[GIVEN INFORMATION — start]

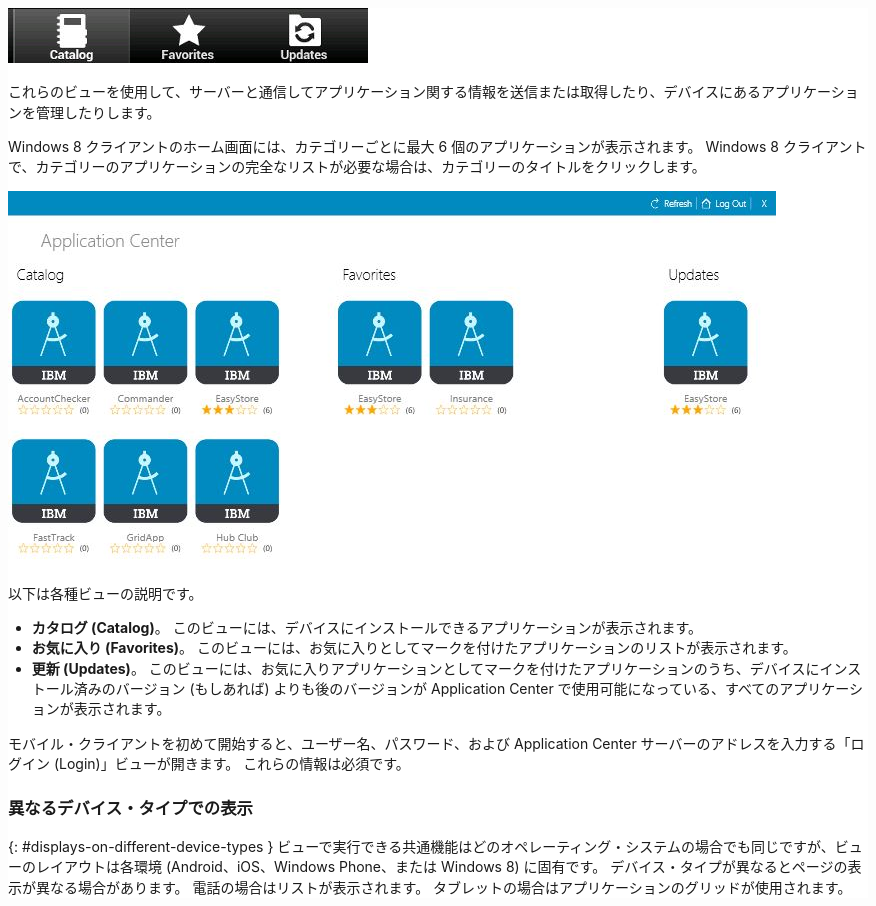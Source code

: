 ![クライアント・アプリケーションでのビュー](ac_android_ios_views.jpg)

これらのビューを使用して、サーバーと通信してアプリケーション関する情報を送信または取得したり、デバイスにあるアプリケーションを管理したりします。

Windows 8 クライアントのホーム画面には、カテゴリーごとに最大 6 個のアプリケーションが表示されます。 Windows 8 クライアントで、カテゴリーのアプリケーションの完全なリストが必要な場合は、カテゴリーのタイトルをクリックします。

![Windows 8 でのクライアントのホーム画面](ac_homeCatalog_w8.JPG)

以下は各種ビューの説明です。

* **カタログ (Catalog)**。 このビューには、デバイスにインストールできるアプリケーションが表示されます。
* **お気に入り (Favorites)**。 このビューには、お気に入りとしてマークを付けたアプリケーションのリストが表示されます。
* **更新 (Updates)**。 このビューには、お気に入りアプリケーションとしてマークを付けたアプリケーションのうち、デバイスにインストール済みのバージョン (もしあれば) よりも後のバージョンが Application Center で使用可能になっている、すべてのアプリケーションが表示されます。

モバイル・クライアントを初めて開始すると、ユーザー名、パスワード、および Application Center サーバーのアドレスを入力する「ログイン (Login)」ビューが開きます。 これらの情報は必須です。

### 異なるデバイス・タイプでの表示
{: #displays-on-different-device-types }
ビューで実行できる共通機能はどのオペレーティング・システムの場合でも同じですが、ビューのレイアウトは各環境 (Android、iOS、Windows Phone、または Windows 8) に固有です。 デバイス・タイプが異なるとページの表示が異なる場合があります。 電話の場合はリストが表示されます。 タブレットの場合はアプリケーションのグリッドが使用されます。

[GIVEN INFORMATION — finish]
[GIVEN INFORMATION — start]

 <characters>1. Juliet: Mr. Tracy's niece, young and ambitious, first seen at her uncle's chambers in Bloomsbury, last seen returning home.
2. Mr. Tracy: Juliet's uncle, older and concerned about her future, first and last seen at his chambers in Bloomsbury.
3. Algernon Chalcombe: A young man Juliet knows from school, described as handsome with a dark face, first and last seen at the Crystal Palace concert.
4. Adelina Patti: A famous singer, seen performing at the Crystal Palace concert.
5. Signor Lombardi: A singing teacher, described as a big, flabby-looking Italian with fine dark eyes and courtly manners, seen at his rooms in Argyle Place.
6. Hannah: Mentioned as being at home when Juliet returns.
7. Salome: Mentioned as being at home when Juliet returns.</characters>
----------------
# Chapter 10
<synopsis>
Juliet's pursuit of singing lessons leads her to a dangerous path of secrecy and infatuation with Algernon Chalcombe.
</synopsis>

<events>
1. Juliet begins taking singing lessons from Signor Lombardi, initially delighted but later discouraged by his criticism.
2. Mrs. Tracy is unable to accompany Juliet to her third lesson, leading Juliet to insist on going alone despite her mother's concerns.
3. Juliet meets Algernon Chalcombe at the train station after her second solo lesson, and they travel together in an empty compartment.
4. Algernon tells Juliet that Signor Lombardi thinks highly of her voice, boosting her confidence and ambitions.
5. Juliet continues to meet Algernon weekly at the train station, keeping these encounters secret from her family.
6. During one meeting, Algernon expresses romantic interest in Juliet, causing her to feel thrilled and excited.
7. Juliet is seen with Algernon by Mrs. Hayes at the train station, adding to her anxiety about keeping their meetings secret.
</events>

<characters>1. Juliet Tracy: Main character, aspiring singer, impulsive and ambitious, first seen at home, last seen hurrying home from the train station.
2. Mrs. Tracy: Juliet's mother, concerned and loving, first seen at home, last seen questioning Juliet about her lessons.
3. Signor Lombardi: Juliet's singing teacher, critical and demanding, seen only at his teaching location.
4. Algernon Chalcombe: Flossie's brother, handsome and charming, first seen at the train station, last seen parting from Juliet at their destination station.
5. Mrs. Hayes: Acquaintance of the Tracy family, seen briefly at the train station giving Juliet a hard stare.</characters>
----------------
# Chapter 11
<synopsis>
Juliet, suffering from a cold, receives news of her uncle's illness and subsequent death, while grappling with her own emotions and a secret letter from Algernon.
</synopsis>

[GIVEN INFORMATION — finish]

- _EXERCISE_
The answer must be the lines above from the one containing "Source code" through the one containing "(Android、iOS、Windows Phone、または Windows", reproduced exactly, with no pictures and nothing else.

- _ANSWER FOR THE TASK_
Source code

: ![クライアント・アプリケーションでのビュー](ac_android_ios_views.jpg)

これらのビューを使用して、サーバーと通信してアプリケーション関する情報を送信または取得したり、デバイスにあるアプリケーションを管理したりします。

Windows 8 クライアントのホーム画面には、カテゴリーごとに最大 6 個のアプリケーションが表示されます。 Windows 8 クライアントで、カテゴリーのアプリケーションの完全なリストが必要な場合は、カテゴリーのタイトルをクリックします。

![Windows 8 でのクライアントのホーム画面](ac_homeCatalog_w8.JPG)

以下は各種ビューの説明です。

* **カタログ (Catalog)**。 このビューには、デバイスにインストールできるアプリケーションが表示されます。
* **お気に入り (Favorites)**。 このビューには、お気に入りとしてマークを付けたアプリケーションのリストが表示されます。
* **更新 (Updates)**。 このビューには、お気に入りアプリケーションとしてマークを付けたアプリケーションのうち、デバイスにインストール済みのバージョン (もしあれば) よりも後のバージョンが Application Center で使用可能になっている、すべてのアプリケーションが表示されます。

モバイル・クライアントを初めて開始すると、ユーザー名、パスワード、および Application Center サーバーのアドレスを入力する「ログイン (Login)」ビューが開きます。 これらの情報は必須です。

### 異なるデバイス・タイプでの表示
{: #displays-on-different-device-types }
ビューで実行できる共通機能はどのオペレーティング・システムの場合でも同じですが、ビューのレイアウトは各環境 (Android、iOS、Windows Phone、または Windows 8) に固有です。 デバイス・タイプが異なるとページの表示が異なる場合があります。 電話の場合はリストが表示されます。 タブレットの場合はアプリケーションのグリッドが使用されます。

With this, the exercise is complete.